[Start of section]
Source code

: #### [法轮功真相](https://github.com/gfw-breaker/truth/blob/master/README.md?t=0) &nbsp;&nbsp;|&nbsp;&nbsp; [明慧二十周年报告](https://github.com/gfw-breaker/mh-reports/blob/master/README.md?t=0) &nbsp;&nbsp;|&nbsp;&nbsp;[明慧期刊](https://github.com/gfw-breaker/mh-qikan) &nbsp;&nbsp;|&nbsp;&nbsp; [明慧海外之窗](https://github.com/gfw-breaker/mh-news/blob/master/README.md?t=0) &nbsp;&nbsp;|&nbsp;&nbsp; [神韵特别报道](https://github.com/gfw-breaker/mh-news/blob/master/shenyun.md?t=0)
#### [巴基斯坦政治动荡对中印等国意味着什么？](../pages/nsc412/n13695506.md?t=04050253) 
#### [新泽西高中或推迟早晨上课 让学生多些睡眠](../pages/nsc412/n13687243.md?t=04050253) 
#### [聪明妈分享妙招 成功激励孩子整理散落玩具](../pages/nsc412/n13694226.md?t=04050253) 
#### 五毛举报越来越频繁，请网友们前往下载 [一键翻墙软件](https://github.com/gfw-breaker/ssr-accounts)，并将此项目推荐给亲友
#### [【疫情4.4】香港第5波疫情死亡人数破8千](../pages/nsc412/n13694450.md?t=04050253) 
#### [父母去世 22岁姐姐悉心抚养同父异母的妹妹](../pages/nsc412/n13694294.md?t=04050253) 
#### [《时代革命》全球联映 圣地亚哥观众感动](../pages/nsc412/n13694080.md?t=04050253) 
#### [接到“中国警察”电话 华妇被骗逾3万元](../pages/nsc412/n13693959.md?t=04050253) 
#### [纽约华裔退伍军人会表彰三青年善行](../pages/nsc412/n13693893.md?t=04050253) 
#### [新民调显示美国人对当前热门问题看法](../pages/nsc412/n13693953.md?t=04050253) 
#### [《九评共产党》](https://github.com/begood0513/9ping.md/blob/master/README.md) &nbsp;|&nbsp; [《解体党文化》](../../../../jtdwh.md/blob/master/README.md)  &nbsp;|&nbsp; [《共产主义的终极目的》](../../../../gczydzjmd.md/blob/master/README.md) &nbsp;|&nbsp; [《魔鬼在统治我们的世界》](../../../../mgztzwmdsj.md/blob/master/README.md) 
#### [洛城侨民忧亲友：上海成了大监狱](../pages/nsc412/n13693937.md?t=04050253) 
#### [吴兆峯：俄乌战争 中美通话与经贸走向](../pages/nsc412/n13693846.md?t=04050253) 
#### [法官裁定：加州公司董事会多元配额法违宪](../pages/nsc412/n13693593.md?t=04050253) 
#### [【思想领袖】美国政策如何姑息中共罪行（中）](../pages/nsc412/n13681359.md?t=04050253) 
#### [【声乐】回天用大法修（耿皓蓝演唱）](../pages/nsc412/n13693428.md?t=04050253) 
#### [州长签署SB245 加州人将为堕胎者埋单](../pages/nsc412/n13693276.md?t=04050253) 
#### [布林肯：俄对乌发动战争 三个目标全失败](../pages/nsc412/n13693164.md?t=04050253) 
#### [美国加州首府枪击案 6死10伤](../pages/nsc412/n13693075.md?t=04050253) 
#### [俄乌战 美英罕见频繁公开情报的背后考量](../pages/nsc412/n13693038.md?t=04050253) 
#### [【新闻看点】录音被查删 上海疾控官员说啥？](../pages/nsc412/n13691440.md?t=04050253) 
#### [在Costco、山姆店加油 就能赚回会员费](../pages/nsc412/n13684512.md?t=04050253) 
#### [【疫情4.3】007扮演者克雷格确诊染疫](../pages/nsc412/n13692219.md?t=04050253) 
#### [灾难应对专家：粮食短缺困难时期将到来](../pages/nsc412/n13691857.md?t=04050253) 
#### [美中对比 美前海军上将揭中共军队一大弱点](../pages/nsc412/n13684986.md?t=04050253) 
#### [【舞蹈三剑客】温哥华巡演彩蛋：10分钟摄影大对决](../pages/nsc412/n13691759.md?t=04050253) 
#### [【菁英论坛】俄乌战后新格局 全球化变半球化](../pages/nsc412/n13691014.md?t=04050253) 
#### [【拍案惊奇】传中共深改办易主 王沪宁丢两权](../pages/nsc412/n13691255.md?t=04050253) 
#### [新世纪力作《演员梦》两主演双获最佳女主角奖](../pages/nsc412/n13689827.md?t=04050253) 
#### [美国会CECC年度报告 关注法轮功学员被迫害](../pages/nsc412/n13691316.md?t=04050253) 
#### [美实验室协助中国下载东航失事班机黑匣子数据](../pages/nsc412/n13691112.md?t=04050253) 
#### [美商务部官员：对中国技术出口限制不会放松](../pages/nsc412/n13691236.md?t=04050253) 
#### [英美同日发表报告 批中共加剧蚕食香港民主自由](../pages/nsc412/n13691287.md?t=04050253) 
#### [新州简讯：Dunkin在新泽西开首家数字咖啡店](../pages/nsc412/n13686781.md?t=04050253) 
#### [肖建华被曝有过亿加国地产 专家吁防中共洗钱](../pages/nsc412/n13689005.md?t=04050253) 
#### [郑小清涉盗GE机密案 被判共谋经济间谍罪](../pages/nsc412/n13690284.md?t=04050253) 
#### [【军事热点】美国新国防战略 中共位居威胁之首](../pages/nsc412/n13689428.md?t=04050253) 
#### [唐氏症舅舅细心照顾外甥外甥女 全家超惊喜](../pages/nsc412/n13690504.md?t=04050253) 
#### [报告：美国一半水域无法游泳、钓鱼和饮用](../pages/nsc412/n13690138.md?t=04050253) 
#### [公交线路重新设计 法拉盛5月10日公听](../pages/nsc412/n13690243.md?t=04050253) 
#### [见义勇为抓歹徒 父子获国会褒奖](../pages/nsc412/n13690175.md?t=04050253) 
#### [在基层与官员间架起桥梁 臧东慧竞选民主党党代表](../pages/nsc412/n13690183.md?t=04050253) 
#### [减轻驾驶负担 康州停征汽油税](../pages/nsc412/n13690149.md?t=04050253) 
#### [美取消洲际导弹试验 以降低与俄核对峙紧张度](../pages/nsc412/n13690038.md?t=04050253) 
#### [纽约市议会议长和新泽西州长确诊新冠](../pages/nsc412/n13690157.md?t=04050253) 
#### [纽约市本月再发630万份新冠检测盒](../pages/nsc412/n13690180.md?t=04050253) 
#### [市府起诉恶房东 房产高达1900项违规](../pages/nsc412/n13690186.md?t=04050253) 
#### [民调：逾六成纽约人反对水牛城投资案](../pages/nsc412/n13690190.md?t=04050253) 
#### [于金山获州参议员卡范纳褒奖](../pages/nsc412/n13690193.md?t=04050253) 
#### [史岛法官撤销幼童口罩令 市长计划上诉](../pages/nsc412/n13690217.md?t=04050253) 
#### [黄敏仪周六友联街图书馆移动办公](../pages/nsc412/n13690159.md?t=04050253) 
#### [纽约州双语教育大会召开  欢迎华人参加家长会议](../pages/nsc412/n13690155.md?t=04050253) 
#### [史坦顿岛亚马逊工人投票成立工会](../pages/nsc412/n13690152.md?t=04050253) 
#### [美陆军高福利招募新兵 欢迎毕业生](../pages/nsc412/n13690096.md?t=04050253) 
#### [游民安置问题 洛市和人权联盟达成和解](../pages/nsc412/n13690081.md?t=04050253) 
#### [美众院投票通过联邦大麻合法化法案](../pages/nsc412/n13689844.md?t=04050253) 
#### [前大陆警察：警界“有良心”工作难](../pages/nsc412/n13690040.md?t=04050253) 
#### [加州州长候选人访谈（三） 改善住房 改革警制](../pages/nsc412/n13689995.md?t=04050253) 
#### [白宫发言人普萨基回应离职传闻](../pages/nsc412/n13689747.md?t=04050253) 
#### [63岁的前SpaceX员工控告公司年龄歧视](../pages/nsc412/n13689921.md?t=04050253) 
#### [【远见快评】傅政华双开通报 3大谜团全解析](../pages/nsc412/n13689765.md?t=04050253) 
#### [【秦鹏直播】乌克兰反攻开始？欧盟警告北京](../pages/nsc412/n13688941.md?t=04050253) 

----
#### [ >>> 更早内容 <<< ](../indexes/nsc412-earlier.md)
[End of section]
= Exercise goal =
Write out exactly the lines starting with the one that holds "#### [美众院投票通过联" and running through the last line above.

= Written response =
#### [美众院投票通过联邦大麻合法化法案](../pages/nsc412/n13689844.md?t=04050253) 
#### [前大陆警察：警界“有良心”工作难](../pages/nsc412/n13690040.md?t=04050253) 
#### [加州州长候选人访谈（三） 改善住房 改革警制](../pages/nsc412/n13689995.md?t=04050253) 
#### [白宫发言人普萨基回应离职传闻](../pages/nsc412/n13689747.md?t=04050253) 
#### [63岁的前SpaceX员工控告公司年龄歧视](../pages/nsc412/n13689921.md?t=04050253) 
#### [【远见快评】傅政华双开通报 3大谜团全解析](../pages/nsc412/n13689765.md?t=04050253) 
#### [【秦鹏直播】乌克兰反攻开始？欧盟警告北京](../pages/nsc412/n13688941.md?t=04050253) 

----
#### [ >>> 更早内容 <<< ](../indexes/nsc412-earlier.md)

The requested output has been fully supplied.